Irving found the limitation of The Public Interest to domestic affairs confining and founded The National Interest, recruiting the wonderful Owen Harries from Australia to edit it and hoping it would provide a platform for a more realistic (I think that is the term he favored) approach to foreign policy. Oddly enough, such an approach was in contradiction with what came be known as “neoconservative” foreign policy: Irving was skeptical early on about imposing or promoting democracy in South Korea or Vietnam (he was wrong about South Korea), and, undoubtedly, he would have been equally skeptical about its prospects in Iraq and Afghanistan. The term “neoconservatism” was hijacked. In its early application, in the 1970s, it referred to the growing caution and skepticism among a group of liberals about the effects of social programs. It was later applied to a vigorous and expansionist democracy-promoting military and foreign policy, especially in the wake of the dissolution of the Soviet Union. There was some reason to the hijacking–after all, a second generation of “neoconservatives,” some of it literally second-generation, was promoting this policy. But some of us who were labeled early as neoconservatives, a characterization not of our choosing, such as Daniel P. Moynihan, Daniel Bell, and myself, found it astonishing and unsettling.

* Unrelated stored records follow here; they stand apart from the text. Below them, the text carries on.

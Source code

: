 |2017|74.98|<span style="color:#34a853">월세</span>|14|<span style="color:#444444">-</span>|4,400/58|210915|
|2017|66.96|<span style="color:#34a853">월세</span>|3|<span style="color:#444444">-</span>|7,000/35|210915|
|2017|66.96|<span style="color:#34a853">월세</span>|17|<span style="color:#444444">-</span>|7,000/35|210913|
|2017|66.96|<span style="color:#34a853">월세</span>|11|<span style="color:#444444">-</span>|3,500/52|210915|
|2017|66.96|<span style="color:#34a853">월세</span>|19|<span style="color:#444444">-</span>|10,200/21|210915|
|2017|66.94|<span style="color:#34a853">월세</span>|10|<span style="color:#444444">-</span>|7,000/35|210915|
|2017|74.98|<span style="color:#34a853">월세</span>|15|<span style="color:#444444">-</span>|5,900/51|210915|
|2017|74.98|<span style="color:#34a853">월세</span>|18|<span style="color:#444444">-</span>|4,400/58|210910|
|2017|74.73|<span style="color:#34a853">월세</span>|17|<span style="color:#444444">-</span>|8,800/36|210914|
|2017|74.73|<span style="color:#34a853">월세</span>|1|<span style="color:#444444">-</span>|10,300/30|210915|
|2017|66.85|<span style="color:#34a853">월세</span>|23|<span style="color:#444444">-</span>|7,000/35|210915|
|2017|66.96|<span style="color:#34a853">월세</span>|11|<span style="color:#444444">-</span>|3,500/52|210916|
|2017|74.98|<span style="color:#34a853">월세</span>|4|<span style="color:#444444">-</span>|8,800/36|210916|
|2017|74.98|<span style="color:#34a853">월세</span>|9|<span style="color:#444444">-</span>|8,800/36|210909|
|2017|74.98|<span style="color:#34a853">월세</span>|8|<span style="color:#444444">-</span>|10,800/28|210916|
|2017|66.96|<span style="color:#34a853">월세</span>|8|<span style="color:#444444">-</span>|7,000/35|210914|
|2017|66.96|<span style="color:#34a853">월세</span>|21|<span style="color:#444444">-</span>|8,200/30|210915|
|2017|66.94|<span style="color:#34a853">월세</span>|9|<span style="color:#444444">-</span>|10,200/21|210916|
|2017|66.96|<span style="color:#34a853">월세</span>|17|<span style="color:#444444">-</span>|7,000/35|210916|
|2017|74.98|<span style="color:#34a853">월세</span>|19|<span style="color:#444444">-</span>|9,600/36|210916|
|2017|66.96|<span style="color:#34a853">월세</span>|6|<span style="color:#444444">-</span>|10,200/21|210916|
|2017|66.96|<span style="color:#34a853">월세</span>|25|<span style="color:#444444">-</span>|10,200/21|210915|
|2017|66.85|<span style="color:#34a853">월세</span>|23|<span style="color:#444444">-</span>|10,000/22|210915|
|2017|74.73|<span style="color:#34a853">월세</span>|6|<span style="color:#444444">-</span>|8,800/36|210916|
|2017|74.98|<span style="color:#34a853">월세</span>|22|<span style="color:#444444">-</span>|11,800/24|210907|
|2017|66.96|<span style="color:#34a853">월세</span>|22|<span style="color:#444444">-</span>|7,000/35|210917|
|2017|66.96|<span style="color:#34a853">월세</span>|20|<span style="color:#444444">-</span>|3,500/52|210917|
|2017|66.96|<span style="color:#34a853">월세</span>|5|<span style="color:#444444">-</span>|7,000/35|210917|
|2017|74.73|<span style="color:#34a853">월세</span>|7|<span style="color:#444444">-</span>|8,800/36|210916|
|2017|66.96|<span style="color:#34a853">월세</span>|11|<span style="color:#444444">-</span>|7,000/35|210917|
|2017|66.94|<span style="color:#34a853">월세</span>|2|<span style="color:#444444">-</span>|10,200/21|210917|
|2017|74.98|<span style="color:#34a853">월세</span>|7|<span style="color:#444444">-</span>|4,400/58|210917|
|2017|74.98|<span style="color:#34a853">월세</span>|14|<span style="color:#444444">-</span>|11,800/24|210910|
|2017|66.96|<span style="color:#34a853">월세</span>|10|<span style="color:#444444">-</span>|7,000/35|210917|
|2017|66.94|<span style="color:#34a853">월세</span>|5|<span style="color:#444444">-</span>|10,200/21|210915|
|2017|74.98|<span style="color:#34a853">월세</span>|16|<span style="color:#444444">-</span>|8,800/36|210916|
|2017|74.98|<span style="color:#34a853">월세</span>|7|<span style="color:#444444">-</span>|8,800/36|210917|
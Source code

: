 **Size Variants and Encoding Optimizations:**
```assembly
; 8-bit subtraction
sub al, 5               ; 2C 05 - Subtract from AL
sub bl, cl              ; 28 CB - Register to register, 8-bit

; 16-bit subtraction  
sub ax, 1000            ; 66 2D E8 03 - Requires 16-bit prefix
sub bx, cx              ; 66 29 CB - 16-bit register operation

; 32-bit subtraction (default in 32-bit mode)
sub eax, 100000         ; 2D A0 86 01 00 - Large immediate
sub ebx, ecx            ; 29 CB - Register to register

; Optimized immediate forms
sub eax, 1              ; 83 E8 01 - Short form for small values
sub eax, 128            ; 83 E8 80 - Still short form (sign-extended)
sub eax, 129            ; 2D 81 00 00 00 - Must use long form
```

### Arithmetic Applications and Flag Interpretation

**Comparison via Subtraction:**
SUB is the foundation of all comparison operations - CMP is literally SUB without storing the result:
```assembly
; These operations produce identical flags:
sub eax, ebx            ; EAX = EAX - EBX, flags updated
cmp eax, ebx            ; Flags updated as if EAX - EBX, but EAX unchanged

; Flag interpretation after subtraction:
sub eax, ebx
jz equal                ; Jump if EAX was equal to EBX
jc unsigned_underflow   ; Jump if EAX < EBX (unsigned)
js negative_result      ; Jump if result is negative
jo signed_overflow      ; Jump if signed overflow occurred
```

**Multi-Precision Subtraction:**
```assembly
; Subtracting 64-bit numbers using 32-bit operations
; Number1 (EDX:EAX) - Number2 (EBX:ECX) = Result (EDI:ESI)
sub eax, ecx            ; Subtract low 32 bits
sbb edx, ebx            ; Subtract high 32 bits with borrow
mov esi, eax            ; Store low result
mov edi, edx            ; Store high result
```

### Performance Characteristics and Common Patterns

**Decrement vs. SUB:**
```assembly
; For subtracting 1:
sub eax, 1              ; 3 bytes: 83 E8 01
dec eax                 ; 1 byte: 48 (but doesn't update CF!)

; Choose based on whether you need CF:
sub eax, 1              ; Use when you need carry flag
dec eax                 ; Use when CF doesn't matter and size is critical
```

Justin Vaïsse takes a more scholarly approach and reaches a similar conclusion in an FP article written about a month ago. I think this conclusion is pretty hard to square with the final five grafs of Kristol’s article on the “neoconservative persuasion” in the August 2003 Weekly Standard.

I think the way you put this together is with the observation that even though the high-level theoretical content of the realpolitiker 70s version of neoconservatism and the Wilsonian 2000s version of neoconservatism seem very different, the operational content is extremely similar. You have support for higher defense budgets, a tendency toward threat-inflation and hysteria, a belief in an aggressive military posture and extensive saber-rattling, hostility to negotiations, and hostility to international law both in theory and in practice. This was initially presented to the world as a “realistic” alternative to lefty critiques of US support for anti-communist dictators and more recently appeared as an “idealistic” critique of lefty reluctance to launch wars, but the continuity between the views is enormous.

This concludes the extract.